When Chevrolet announced that the upcoming plug-in hybrid Volt will get 230 mpg, many media outlets (including Fast Company) responded with uncertainty. After all, there isn't an official way to quantify mpg with plug-in hybrids--the EPA is still working on that--so how can the claim be confirmed? Perhaps this uncertainty is what spurred Fisker to make a much more reasonable claim for the Karma plug-in hybrid, which gets 67.2 mpg according to a calculation system developed by the Society of Automotive Engineers.
The 2010 Karma, scheduled to debut at next week's Frankfurt Auto Show, will sell for $87,900 thanks to an ultra-pricey lithium-ion battery. It could be worth it for car nuts who appreciate the vehicle's ability to rev up from zero to 62 in six seconds, but the Volt will sell for a relatively cheap $40,000 and go from zero to 60 in approximately 10 seconds.
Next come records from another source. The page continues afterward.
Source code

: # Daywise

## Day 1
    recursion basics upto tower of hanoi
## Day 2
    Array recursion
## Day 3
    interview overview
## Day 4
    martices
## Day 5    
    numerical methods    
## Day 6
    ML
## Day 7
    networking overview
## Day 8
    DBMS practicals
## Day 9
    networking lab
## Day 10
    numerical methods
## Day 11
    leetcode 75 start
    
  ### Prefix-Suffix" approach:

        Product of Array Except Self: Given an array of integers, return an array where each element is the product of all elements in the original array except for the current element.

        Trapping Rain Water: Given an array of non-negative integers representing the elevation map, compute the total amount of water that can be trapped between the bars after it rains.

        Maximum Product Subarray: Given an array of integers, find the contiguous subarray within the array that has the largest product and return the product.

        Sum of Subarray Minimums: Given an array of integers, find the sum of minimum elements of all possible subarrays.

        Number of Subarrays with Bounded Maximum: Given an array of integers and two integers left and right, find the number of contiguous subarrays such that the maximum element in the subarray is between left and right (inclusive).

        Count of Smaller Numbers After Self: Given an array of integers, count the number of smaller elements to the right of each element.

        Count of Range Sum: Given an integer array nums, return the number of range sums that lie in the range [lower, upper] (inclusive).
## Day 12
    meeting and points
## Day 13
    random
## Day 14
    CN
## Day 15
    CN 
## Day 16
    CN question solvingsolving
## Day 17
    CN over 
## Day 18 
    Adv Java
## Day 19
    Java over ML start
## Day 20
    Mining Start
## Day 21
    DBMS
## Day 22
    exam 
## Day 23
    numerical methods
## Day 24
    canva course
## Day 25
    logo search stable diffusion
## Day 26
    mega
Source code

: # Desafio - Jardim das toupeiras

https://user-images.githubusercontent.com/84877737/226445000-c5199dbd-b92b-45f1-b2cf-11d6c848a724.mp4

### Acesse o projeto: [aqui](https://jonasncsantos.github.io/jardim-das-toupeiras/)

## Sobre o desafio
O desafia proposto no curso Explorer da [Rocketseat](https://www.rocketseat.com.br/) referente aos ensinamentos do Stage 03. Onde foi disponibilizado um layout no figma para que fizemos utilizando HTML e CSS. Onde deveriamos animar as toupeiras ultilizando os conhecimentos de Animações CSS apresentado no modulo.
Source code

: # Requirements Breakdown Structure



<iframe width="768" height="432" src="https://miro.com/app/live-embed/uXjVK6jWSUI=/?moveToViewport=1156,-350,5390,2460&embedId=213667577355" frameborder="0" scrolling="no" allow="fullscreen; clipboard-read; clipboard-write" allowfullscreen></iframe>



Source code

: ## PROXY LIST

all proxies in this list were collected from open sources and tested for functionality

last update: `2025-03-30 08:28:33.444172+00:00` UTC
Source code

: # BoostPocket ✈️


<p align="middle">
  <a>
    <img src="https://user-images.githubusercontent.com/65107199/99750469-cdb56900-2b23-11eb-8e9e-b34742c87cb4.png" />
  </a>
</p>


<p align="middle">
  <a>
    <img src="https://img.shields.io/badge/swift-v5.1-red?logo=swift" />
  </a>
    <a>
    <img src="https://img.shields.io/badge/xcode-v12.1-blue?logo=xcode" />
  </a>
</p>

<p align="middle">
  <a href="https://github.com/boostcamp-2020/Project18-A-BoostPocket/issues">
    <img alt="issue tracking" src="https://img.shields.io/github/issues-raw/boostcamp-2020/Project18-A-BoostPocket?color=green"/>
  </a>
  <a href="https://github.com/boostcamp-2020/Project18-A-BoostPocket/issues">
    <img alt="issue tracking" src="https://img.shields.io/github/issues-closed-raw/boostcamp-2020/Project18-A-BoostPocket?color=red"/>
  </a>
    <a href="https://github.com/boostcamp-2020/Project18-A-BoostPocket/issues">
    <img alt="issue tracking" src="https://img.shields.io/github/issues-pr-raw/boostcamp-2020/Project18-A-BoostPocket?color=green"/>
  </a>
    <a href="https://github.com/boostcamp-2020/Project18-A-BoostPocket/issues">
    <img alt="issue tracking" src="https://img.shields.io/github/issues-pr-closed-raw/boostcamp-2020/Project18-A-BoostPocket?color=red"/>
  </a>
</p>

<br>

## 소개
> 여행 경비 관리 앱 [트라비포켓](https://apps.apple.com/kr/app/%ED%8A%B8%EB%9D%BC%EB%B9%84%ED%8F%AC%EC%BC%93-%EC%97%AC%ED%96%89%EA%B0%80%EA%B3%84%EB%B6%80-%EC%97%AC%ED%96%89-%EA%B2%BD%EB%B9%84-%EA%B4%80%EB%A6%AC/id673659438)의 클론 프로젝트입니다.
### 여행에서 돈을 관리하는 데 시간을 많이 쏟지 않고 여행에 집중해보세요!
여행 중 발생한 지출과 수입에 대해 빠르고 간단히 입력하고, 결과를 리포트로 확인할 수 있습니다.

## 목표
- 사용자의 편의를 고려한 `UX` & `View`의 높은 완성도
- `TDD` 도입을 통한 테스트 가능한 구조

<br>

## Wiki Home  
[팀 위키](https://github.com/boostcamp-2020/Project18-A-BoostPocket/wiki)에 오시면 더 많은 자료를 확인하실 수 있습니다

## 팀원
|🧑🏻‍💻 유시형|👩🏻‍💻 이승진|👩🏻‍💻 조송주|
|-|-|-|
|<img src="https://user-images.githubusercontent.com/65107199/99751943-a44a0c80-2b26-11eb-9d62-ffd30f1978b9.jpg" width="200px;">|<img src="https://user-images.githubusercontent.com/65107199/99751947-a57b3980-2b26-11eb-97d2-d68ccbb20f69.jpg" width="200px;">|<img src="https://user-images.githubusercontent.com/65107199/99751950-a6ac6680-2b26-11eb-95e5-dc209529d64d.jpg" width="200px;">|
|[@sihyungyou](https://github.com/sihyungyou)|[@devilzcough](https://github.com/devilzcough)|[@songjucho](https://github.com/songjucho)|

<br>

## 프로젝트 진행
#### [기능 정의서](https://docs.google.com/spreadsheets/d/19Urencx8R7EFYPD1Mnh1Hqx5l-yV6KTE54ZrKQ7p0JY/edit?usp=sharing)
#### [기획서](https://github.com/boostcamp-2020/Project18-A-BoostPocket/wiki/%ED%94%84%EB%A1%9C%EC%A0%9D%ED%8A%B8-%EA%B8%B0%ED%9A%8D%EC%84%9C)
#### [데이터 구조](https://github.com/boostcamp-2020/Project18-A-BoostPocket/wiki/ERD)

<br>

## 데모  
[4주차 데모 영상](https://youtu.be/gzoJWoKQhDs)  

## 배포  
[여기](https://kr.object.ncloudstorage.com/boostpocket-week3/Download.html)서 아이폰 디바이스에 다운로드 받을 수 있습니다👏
It's possible that Fisker is underselling the Karma's abilities--the company ultimately expects the car to get a confirmed rating of 100 mpg or higher--but until the EPA releases official mpg quantification methodology, it's all guesswork. So we have GM claiming 230 mpg for the Volt, Nissan offering up a 367 mpg for the Leaf, Tesla guessing that the Roadster gets 135 mpg, and now Fisker giving the most conservative rating yet at 67.2 mpg. That's still impressive, to be sure, but Fisker might want to consider upping its estimates if it wants to keep up with the hype surrounding the Volt's campaign, which features posters announcing the 230 mpg rating plastered on buildings across the U.S.